The Oaks is the ancestrial home of the Pitner family. Mr. Pitner was a vice president of the Greenville, Columbus and Birmingham Railroad and editor of The Conservative, Carrollton’s newspaper and also the oldest, continuously printed publication in the state. Extensive renovation has taken place on the dwelling with a five-bay façade, distinguished by a distyle portico with octagonal columns. A single-story addition was added to the back of the house during renovation.
Home to the Orman Gee family, who operated the general merchandise store. The Helm House is one of Carrollton’s most beautiful and ornate homes with many of the original outbuildings preserved. These include the smokehouse, barn, and the three-hole outhouse. It was remodeled in 1875—twenty-five years after its initial construction—after being bought by Colonel William B. Helm. The home is elaborately detailed with eclectic millwork, dropped acorns, and columns combined with an earlier single-story Greek Revival structure.
On your way back to Highway 82, be sure to check out the Carrollton Community House. This log cabin structure was built as a WPA (Works Progress Administration) project in 1935. Just past the Community House, you’ll find Coach’s Antiques. Constructed by a local doctor who didn’t want the roof to leak, the building itself is a piece of architectural history. Once you step inside, you’ll experience artifacts and collectibles that span over a century—and if Coach is available, he’ll identify and provide stories and tales for each one of them. Make sure you step to the southeast of the building to see one of Carrollton’s seven cemeteries, complete with Union and Confederate gravesites. Coach even has a story on the design of the tombstones.
If you leave your copy of Delta Magazine at home, Carrollton has a great walking tour app available for your smartphone.
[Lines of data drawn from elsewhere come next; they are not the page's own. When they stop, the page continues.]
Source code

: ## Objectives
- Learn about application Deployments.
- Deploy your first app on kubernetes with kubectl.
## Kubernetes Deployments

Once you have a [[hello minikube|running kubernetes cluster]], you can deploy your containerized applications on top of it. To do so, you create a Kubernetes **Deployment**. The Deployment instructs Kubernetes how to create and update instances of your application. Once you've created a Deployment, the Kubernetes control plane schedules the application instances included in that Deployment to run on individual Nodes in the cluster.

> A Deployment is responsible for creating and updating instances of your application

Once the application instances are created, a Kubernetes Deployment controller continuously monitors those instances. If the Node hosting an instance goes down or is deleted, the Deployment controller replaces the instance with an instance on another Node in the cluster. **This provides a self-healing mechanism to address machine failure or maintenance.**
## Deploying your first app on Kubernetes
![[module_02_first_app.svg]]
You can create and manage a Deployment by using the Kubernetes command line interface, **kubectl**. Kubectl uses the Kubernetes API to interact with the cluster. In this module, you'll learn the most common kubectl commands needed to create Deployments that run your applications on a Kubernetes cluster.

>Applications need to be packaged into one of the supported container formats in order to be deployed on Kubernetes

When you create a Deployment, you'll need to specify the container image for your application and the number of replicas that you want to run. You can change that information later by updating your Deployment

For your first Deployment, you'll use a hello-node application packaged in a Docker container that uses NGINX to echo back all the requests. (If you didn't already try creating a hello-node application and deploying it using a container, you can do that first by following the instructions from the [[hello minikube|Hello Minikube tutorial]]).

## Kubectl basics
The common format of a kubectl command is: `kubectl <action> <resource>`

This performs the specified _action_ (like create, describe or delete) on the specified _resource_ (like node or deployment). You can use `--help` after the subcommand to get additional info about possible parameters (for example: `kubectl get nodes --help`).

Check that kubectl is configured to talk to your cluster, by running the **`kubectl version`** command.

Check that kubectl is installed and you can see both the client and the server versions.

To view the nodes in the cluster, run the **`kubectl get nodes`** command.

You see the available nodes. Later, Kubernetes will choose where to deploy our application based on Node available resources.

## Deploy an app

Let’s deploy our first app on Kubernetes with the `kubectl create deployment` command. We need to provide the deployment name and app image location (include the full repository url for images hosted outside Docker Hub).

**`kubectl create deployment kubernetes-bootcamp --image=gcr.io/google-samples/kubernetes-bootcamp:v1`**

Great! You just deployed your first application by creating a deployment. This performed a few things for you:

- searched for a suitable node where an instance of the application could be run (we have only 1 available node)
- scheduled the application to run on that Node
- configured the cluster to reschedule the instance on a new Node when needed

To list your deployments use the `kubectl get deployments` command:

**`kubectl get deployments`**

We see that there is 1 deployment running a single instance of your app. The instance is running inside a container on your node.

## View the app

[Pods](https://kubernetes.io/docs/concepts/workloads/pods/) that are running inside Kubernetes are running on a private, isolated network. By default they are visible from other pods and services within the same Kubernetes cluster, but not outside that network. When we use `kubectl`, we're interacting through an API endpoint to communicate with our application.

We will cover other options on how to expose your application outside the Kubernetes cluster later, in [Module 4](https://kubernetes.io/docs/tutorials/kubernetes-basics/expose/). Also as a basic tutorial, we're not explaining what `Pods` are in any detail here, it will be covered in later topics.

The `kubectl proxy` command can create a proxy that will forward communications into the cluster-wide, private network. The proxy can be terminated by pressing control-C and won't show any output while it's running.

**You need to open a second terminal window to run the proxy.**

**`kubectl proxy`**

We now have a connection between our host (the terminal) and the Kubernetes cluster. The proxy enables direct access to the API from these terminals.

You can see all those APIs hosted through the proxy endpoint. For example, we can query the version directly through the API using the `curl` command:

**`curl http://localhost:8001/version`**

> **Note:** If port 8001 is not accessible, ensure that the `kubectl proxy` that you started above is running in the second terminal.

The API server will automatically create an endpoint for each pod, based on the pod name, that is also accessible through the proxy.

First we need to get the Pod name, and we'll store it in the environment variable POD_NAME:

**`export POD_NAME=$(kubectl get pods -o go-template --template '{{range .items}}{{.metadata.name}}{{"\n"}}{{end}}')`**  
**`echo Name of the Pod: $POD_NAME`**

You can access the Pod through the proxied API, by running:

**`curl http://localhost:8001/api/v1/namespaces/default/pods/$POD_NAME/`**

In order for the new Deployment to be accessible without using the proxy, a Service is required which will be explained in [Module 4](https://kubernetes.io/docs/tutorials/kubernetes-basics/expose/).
With an interactive map, the app also tells the town’s history written by Carrollton resident Tommy Goodman and narrated by Walt Grayson. If you want a more structured day trip, complete with tours, craft and food vendors, education exhibits, and live music, the Carrollton Pilgrimage and Heritage Day is October 3–5, 2018. Tickets are available and include tours of many of Carrollton’s historic sites, downtown buildings and antebellum homes. For more information, visit carrolltonms.com/carrolltonpilgrimage.
2 thoughts on “Restored, not Renovated”
My home town!!! Always love reading about it and other people’s impression.
Why don’t you mention one of the South’s greatest short story writers, Elizabeth Spenser, who was born in Carrollton, and the film of Faulkner’s novel, The Reivers? A sad oversight.